Bisnis.com, JAKARTA — Ketua Asosiasi Logistik dan Forwarder Indonesia (ALFI) DKI Jakarta Adil Karim mengaku hingga saat ini respons untuk Pemberitahuan Ekspor Barang (PEB) dan Pemberitahuan Impor Barang (PIB) dari Kepabeanan masih lambat.
"Untuk kirim data PEB rata-rata yang baru dapat respon NPE [Nota Pelayanan Ekspor] yang kirim data hari Jumat [16/7/2021] dan Sabtu [17/7/2021] dan belum begitu lancar," ujarnya kepada Bisnis.com, Senin (19/7/2021).
Bahkan, kata Adil, berdasarkan laporan dari anggotanya, banyak PIB yang belum mendapatkan respons Surat Persetujuan Pengeluaran Barang (SPPB) padahal sudah mengajukan sejak 8 Juli 2021.
Selain itu, tambahnya, juga ada juga laporan penolakan atau Nota Pemberitahuan Penolakan (NPP) karena tidak cocok dengan manifest yang telah disampaikan. Transfer PIB tidak terhubung dengan billing yang sudah dibayarkan sehingga mendapatkan NPP.
"Bermacam-macam kasus yang disampaikan anggota kepada saya. Intinya, dokumen baik PEB dan PIB belum mulus sehingga masih terkendala dalam penyampaian dokumen dan respon dari sistem Customs-Excise Information System and Automation [CEISA]," jelasnya.

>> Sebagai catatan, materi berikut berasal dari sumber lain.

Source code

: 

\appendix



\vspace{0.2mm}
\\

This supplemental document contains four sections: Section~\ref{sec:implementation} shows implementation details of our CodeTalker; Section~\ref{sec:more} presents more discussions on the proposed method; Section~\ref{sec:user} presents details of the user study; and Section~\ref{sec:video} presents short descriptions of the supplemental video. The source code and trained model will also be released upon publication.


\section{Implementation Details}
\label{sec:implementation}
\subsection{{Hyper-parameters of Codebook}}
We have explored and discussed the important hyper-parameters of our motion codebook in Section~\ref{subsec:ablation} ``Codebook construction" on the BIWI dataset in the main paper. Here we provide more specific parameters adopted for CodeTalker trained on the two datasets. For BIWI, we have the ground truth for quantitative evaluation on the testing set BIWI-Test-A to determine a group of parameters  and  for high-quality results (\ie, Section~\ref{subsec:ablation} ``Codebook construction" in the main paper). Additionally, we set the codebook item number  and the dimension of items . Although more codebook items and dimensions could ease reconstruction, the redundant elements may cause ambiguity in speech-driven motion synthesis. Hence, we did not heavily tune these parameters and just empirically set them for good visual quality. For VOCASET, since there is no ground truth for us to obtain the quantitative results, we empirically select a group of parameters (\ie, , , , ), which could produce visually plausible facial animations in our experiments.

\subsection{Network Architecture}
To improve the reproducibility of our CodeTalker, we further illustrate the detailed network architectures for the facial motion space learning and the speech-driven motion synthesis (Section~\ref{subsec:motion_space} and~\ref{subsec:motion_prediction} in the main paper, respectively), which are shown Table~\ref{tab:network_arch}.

Lebih lanjut Adil menjelaskan, pihak Bea Cukai sebelumnya telah menyampaikan pengumuman bahwa sistem sudah normal kembali. Namun menurutnya, pada kenyataannya masih banyak kendala-kendala yang terjadi di lapangan.
"Tadi pagi aja ada [pengumuman] melalui WhatsApp. Tapi yang terjadi nggak mulus juga responnya di sistem. Akhirnya importir ngejar ke forwarder juga dianggap forwarder nggak konsen karena kan pengumumannya sampe juga ke cargo owner. Agak miris melihatnya karena kalau ekspor, kebanyakan container dititip karena nggak dapat respon NPE dan sampe ganti kapal," tambah Adil.
Sebelumnya, Ketua DPW Asosiasi Perusahaan Bongkar Muat Indonesia (APBMI) DKI Jakarta Juswandi Kristanto juga mengatakan asosiasinya banyak menerima keluhan dari perusahaan bongkar muat (PBM) maupun eksportir dan importir kargo umum di Pelabuhan Priok, akibat gangguan sistem CEISA Bea dan Cukai Kemenkeu.
“Setelah melalui komunikasi dengan pelaku usaha dan berbagai pihak terkait pihak PTP cabang Tanjung Priok dapat memahami bahwa kondisi ini semua bukan kelalaian dari pihak importir atau consignee. Ini semata-mata karena sistem CEISA yang bermasalah sehingga terjadilah penumpukan kargo di lapangan,” ujarnya.
Menurutnya, gangguan pada sistem CEISA mengakibatkan dokumen importasi kargo brakbulk tidak bisa memperoleh SPPB selama sepekan terakhir.
"Akibatnya, consignee khawatir biaya penumpukan untuk kargo breakbulk menjadi sangat tinggi lantaran jika dalam kondisi normal bisa terkena biaya penyimpanan masa ketiga, dan terkena tarif progresif jika SPBB sudah lebih dari 3 hari barangnya tidak dikeluarkan dari pelabuhan," imbuhnya.